Rosz haSzana
Rosz ha-Szana
Zbliża się Rosz ha-Szana, żydowski Nowy Rok. Nowy
Rok? Trochę pogmatwane pojęcie, bo istnieją przecież cztery daty na ten żydowski
Nowy Rok. Wedlu Miszny są jeszcze trzy inne. Zgodnie z Księgą Wyjścia,
pierwszy dzień Nisan, wiosenny miesiąc, w którym przypada Pesach,
to początek roku. Tradycja żydowska wyznacza również Tu Biszwat (15.
dzień hebrajskiego miesiąca Szwat) jako nowy rok dla drzew, a pierwszy w
Elul (zwykle w sierpniu) jako nowy rok dla ofiar zwierzęcych.
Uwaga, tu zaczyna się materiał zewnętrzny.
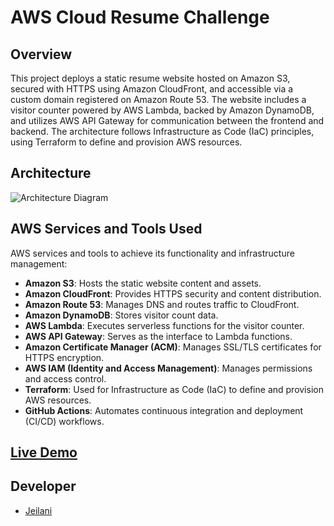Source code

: # AWS Cloud Resume Challenge

## Overview

This project deploys a static resume website hosted on Amazon S3, secured with HTTPS using Amazon CloudFront, and accessible via a custom domain registered on Amazon Route 53. The website includes a visitor counter powered by AWS Lambda, backed by Amazon DynamoDB, and utilizes AWS API Gateway for communication between the frontend and backend. The architecture follows Infrastructure as Code (IaC) principles, using Terraform to define and provision AWS resources.



## Architecture


![Architecture Diagram](images/Cloud-Resume-Architechture.png)


## AWS Services and Tools Used

AWS services and tools to achieve its functionality and infrastructure management:

- **Amazon S3**: Hosts the static website content and assets.
- **Amazon CloudFront**: Provides HTTPS security and content distribution.
- **Amazon Route 53**: Manages DNS and routes traffic to CloudFront.
- **Amazon DynamoDB**: Stores visitor count data.
- **AWS Lambda**: Executes serverless functions for the visitor counter.
- **AWS API Gateway**: Serves as the interface to Lambda functions.
- **Amazon Certificate Manager (ACM)**: Manages SSL/TLS certificates for HTTPS encryption.
- **AWS IAM (Identity and Access Management)**: Manages permissions and access control.
- **Terraform**: Used for Infrastructure as Code (IaC) to define and provision AWS resources.
- **GitHub Actions**: Automates continuous integration and deployment (CI/CD) workflows.


## [Live Demo](https://jeilanim.com/)




## Developer

- [Jeilani](https://www.linkedin.com/in/j-mugaza)

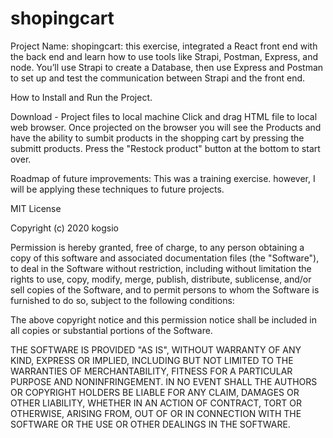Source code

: # shopingcart
Project Name: shopingcart: this exercise, integrated a React front end with the back end and learn how to use tools like Strapi, Postman, Express, and node. You’ll use Strapi to create a Database, then use Express and Postman to set up and test the communication between Strapi and the front end.

How to Install and Run the Project.

Download - Project files to local machine Click and drag HTML file to local web browser. Once projected on the browser you will see the Products and have the ability to sumbit products in the shopping cart by pressing the submitt products. Press the "Restock product" button at the bottom to start over. 

Roadmap of future improvements: This was a training exercise. however, I will be applying these techniques to future projects.



MIT License

Copyright (c) 2020 kogsio

Permission is hereby granted, free of charge, to any person obtaining a copy of this software and associated documentation files (the "Software"), to deal in the Software without restriction, including without limitation the rights to use, copy, modify, merge, publish, distribute, sublicense, and/or sell copies of the Software, and to permit persons to whom the Software is furnished to do so, subject to the following conditions:

The above copyright notice and this permission notice shall be included in all copies or substantial portions of the Software.

THE SOFTWARE IS PROVIDED "AS IS", WITHOUT WARRANTY OF ANY KIND, EXPRESS OR IMPLIED, INCLUDING BUT NOT LIMITED TO THE WARRANTIES OF MERCHANTABILITY, FITNESS FOR A PARTICULAR PURPOSE AND NONINFRINGEMENT. IN NO EVENT SHALL THE AUTHORS OR COPYRIGHT HOLDERS BE LIABLE FOR ANY CLAIM, DAMAGES OR OTHER LIABILITY, WHETHER IN AN ACTION OF CONTRACT, TORT OR OTHERWISE, ARISING FROM, OUT OF OR IN CONNECTION WITH THE SOFTWARE OR THE USE OR OTHER DEALINGS IN THE SOFTWARE.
W Torze początek roku został
wyraźnie określony na początku miesiąca Nisan, na wiosnę. Jednak gdzieś
między nadaniem Tory a kodyfikacją Miszny, Rosz ha-Szana
stał się pierwszym rokiem. Powody są niejasne, chociaż niektórzy uczeni
przypuszczają, że było tak, ponieważ sąsiednie ludy na starożytnym Bliskim
Wschodzie obchodziły w tym czasie swoje nowe lata.
Ale nie ma się czym przejmować. Nowy Rok jest Nowy Rok i tego się trzymamy.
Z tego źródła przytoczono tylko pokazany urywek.